Publisher: Regnery Publishing • 2014 • 500 pages
5 out of 5 • View Ratings Details • 11 Ratings

The U.S. Constitution refers to itself as “the supreme Law of the Land.” Yet today it is the Supreme Court, rather than the Constitution itself, which most determines our fundamental law — often based on non-constitutional (even non-American) premises, such as international law. Now, under the supervision of former Attorney General Edwin Meese, and in conjunction with the nation’s preeminent conservative think tank — The Heritage Foundation — The Heritage Guide to the Constitution brings together more than 100 of the nation’s best conservative legal scholars to provide the first ever clause-by-clause examination of the complete Constitution, revealing its real meaning according to the original intent of the Framers. Considering the centrality of Constitutional interpretation to nearly every major issue dividing our nation, this is one book that belongs in every conservative’s library.

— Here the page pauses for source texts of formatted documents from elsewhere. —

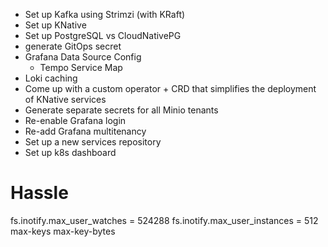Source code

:- Set up Kafka using Strimzi (with KRaft)
- Set up KNative
- Set up PostgreSQL vs CloudNativePG
- generate GitOps secret
- Grafana Data Source Config
  - Tempo Service Map
- Loki caching
- Come up with a custom operator + CRD that simplifies the deployment of KNative services
- Generate separate secrets for all Minio tenants
- Re-enable Grafana login
- Re-add Grafana multitenancy
- Set up a new services repository
- Set up k8s dashboard

# Hassle

fs.inotify.max_user_watches = 524288
fs.inotify.max_user_instances = 512
max-keys
max-key-bytes
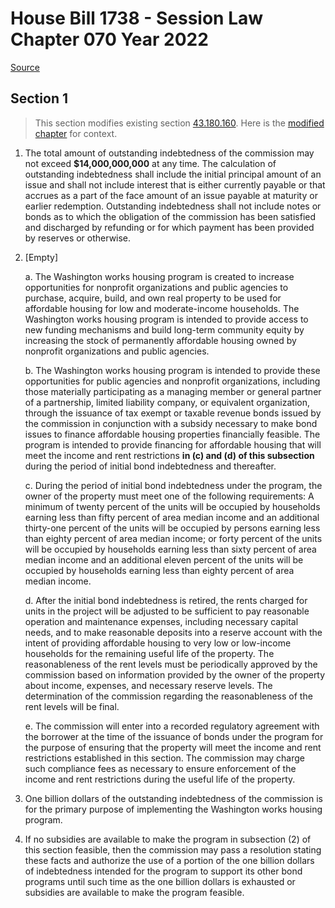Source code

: # House Bill 1738 - Session Law Chapter 070 Year 2022

[Source](http://lawfilesext.leg.wa.gov/biennium/2021-22/Pdf/Bills/Session%20Laws/House/1738.SL.pdf)
## Section 1
> This section modifies existing section [43.180.160](/rcw/43_state_government—executive/43.180_housing_finance_commission.md). Here is the [modified chapter](rcw/43_state_government—executive/43.180_housing_finance_commission.md) for context.

1. The total amount of outstanding indebtedness of the commission may not exceed **$14,000,000,000** at any time. The calculation of outstanding indebtedness shall include the initial principal amount of an issue and shall not include interest that is either currently payable or that accrues as a part of the face amount of an issue payable at maturity or earlier redemption. Outstanding indebtedness shall not include notes or bonds as to which the obligation of the commission has been satisfied and discharged by refunding or for which payment has been provided by reserves or otherwise.

2. [Empty]

    a. The Washington works housing program is created to increase opportunities for nonprofit organizations and public agencies to purchase, acquire, build, and own real property to be used for affordable housing for low and moderate-income households. The Washington works housing program is intended to provide access to new funding mechanisms and build long-term community equity by increasing the stock of permanently affordable housing owned by nonprofit organizations and public agencies.

    b. The Washington works housing program is intended to provide these opportunities for public agencies and nonprofit organizations, including those materially participating as a managing member or general partner of a partnership, limited liability company, or equivalent organization, through the issuance of tax exempt or taxable revenue bonds issued by the commission in conjunction with a subsidy necessary to make bond issues to finance affordable housing properties financially feasible. The program is intended to provide financing for affordable housing that will meet the  income and rent restrictions **in (c) and (d) of this subsection** during the period of initial bond indebtedness and thereafter.

    c. During the period of initial bond indebtedness under the program, the owner of the property must meet one of the following requirements: A minimum of twenty percent of the units will be occupied by households earning less than fifty percent of area median income and an additional thirty-one percent of the units will be occupied by persons earning less than eighty percent of area median income; or forty percent of the units will be occupied by households earning less than sixty percent of area median income and an additional eleven percent of the units will be occupied by households earning less than eighty percent of area median income.

    d. After the initial bond indebtedness is retired, the rents charged for units in the project will be adjusted to be sufficient to pay reasonable operation and maintenance expenses, including necessary capital needs, and to make reasonable deposits into a reserve account with the intent of providing affordable housing to very low or low-income households for the remaining useful life of the property. The reasonableness of the rent levels must be periodically approved by the commission based on information provided by the owner of the property about income, expenses, and necessary reserve levels. The determination of the commission regarding the reasonableness of the rent levels will be final.

    e. The commission will enter into a recorded regulatory agreement with the borrower at the time of the issuance of bonds under the program for the purpose of ensuring that the property will meet the income and rent restrictions established in this section. The commission may charge such compliance fees as necessary to ensure enforcement of the income and rent restrictions during the useful life of the property.

3. One billion dollars of the outstanding indebtedness of the commission is for the primary purpose of implementing the Washington works housing program.

4. If no subsidies are available to make the program in subsection (2) of this section feasible, then the commission may pass a resolution stating these facts and authorize the use of a portion of the one billion dollars of indebtedness intended for the program to support its other bond programs until such time as the one billion dollars is exhausted or subsidies are available to make the program feasible.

Special features of this monumental work:

  • A noted and uniquely qualified expert analyzes each of the almost two hundred clauses in the Constitution — from the Preamble to the Twenty-seventh Amendment
  • Each essay provides a description of the original understanding of the clause, as far as it can be determined. If within the standard of original understanding there are credible and differing interpretations, they are noted and explained
  • Each essay further explains the current state of the law regarding the clause and, where appropriate, gives brief explanations of the historical development of current doctrine
  • At the end of each essay, the authors add cross-references to other clauses in the Constitution, suggestions for further research, and a listing of significant cases concerning that clause
  • Written to be accessible and helpful for informed citizens and students of the Constitution generally, while also especially useful for lawmakers and judges
  • A complete index of cases referenced throughout the Guide is provided in an Appendix
  • Important stand-alone essays by Edwin Meese (The Meaning of the Constitution), Professor Matthew Spalding (The Formation of the Constitution) and Professor David Forte (The Originalist Perspective)

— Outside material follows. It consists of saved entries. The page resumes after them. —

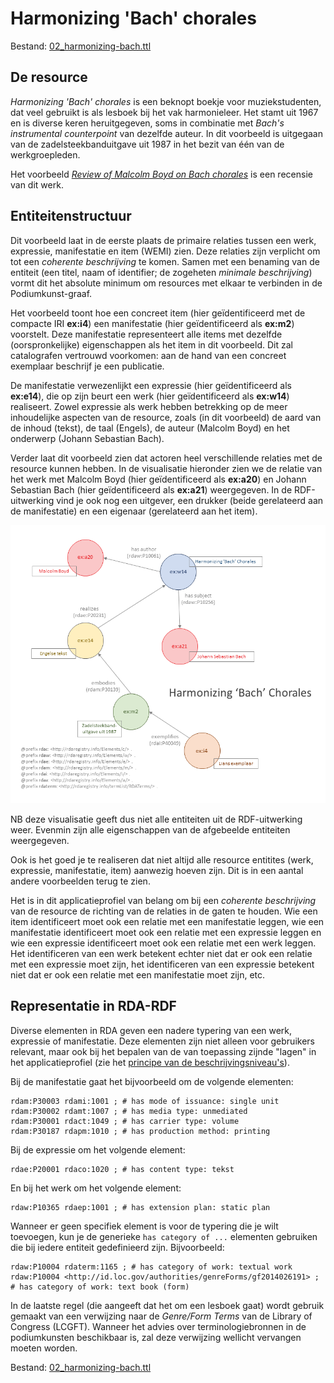# Harmonizing 'Bach' chorales

Bestand: [02_harmonizing-bach.ttl](02_harmonizing-bach.ttl)

## De resource

_Harmonizing 'Bach' chorales_ is een beknopt boekje voor muziekstudenten, dat veel gebruikt is als lesboek bij het vak harmonieleer. Het stamt uit 1967 en is diverse keren heruitgegeven, soms in combinatie met _Bach's instrumental counterpoint_ van dezelfde auteur. In dit voorbeeld is uitgegaan van de zadelsteekbanduitgave uit 1987 in het bezit van één van de werkgroepleden.

Het voorbeeld [_Review of Malcolm Boyd on Bach chorales_](05_review-harmonizing-bach.md) is een recensie van dit werk.

## Entiteitenstructuur

Dit voorbeeld laat in de eerste plaats de primaire relaties tussen een werk, expressie, manifestatie en item (WEMI) zien. Deze relaties zijn verplicht om tot een _coherente beschrijving_ te komen. Samen met een benaming van de entiteit (een titel, naam of identifier; de zogeheten _minimale beschrijving_) vormt dit het absolute minimum om resources met elkaar te verbinden in de Podiumkunst-graaf.

Het voorbeeld toont hoe een concreet item (hier geïdentificeerd met de compacte IRI **ex:i4**) een manifestatie (hier geïdentificeerd als **ex:m2**) voorstelt. Deze manifestatie representeert alle items met dezelfde (oorspronkelijke) eigenschappen als het item in dit voorbeeld.
Dit zal catalografen vertrouwd voorkomen: aan de hand van een concreet exemplaar beschrijf je een publicatie.

De manifestatie verwezenlijkt een expressie (hier geïdentificeerd als **ex:e14**), die op zijn beurt een werk (hier geïdentificeerd als **ex:w14**) realiseert. Zowel expressie als werk hebben betrekking op de meer inhoudelijke aspecten van de resource, zoals (in dit voorbeeld) de aard van de inhoud (tekst), de taal (Engels), de auteur (Malcolm Boyd) en het onderwerp (Johann Sebastian Bach).

Verder laat dit voorbeeld zien dat actoren heel verschillende relaties met de resource kunnen hebben. In de visualisatie hieronder zien we de relatie van het werk met Malcolm Boyd (hier geïdentificeerd als **ex:a20**) en Johann Sebastian Bach (hier geïdentificeerd als **ex:a21**) weergegeven. In de RDF-uitwerking vind je ook nog een uitgever, een drukker (beide gerelateerd aan de manifestatie) en een eigenaar (gerelateerd aan het item).


![Visualisatie Structuur](../../assets/02_harmonizing-bach_rda-rdf_visualisatie.png)

NB deze visualisatie geeft dus niet alle entiteiten uit de RDF-uitwerking weer. Evenmin zijn alle eigenschappen van de afgebeelde entiteiten weergegeven.

Ook is het goed je te realiseren dat niet altijd alle resource entitites (werk, expressie, manifestatie, item) aanwezig hoeven zijn. Dit is in een aantal andere voorbeelden terug te zien.

Het is in dit applicatieprofiel van belang om bij een _coherente beschrijving_ van de resource de richting van de relaties in de gaten te houden. Wie een item identificeert moet ook een relatie met een manifestatie leggen, wie een manifestatie identificeert moet ook een relatie met een expressie leggen en wie een expressie identificeert moet ook een relatie met een werk leggen. Het identificeren van een werk betekent echter niet dat er ook een relatie met een expressie moet zijn, het identificeren van een expressie betekent niet dat er ook een relatie met een manifestatie moet zijn, etc.

## Representatie in RDA-RDF

Diverse elementen in RDA geven een nadere typering van een werk, expressie of manifestatie. Deze elementen zijn niet alleen voor gebruikers relevant, maar ook bij het bepalen van de van toepassing zijnde "lagen" in het applicatieprofiel (zie het [principe van de beschrijvingsniveau's](../../Principles.md#werk-vanuit-beschrijvingsniveaus)).

Bij de manifestatie gaat het bijvoorbeeld om de volgende elementen:

    rdam:P30003 rdami:1001 ; # has mode of issuance: single unit
    rdam:P30002 rdamt:1007 ; # has media type: unmediated
    rdam:P30001 rdact:1049 ; # has carrier type: volume
    rdam:P30187 rdapm:1010 ; # has production method: printing

Bij de expressie om het volgende element:

    rdae:P20001	rdaco:1020 ; # has content type: tekst

En bij het werk om het volgende element:

    rdaw:P10365	rdaep:1001 ; # has extension plan: static plan

Wanneer er geen specifiek element is voor de typering die je wilt toevoegen, kun je de generieke `has category of ...` elementen gebruiken die bij iedere entiteit gedefinieerd zijn. Bijvoorbeeld:

    rdaw:P10004 rdaterm:1165 ; # has category of work: textual work
    rdaw:P10004 <http://id.loc.gov/authorities/genreForms/gf2014026191> ; # has category of work: text book (form)

In de laatste regel (die aangeeft dat het om een lesboek gaat) wordt gebruik gemaakt van een verwijzing naar de _Genre/Form Terms_ van de Library of Congress (LCGFT). Wanneer het advies over terminologiebronnen in de podiumkunsten beschikbaar is, zal deze verwijzing wellicht vervangen moeten worden.

Bestand: [02_harmonizing-bach.ttl](02_harmonizing-bach.ttl)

In addition to the text of the Constitution itself, the Guide takes three widely recognized sources to be especially authoritative in this project. First, The Records of the Federal Convention of 1787, the definitive collection of the records and debates of the Constitutional Convention, written by participants of the Convention, including in particular the extensive notes taken by James Madison. Second, The Federalist Papers, the great series of essays written by Alexander Hamilton, John Jay, and James Madison in 1787 and 1788 to defend the Constitution during the debates over the document’s ratification. And third, Joseph Story’s Commentaries on the Constitution of the United States, a classic and substantive work on the meaning of the U.S. Constitution, written in 1833 by one of its best scholars and one of the greatest Justices of the Supreme Court.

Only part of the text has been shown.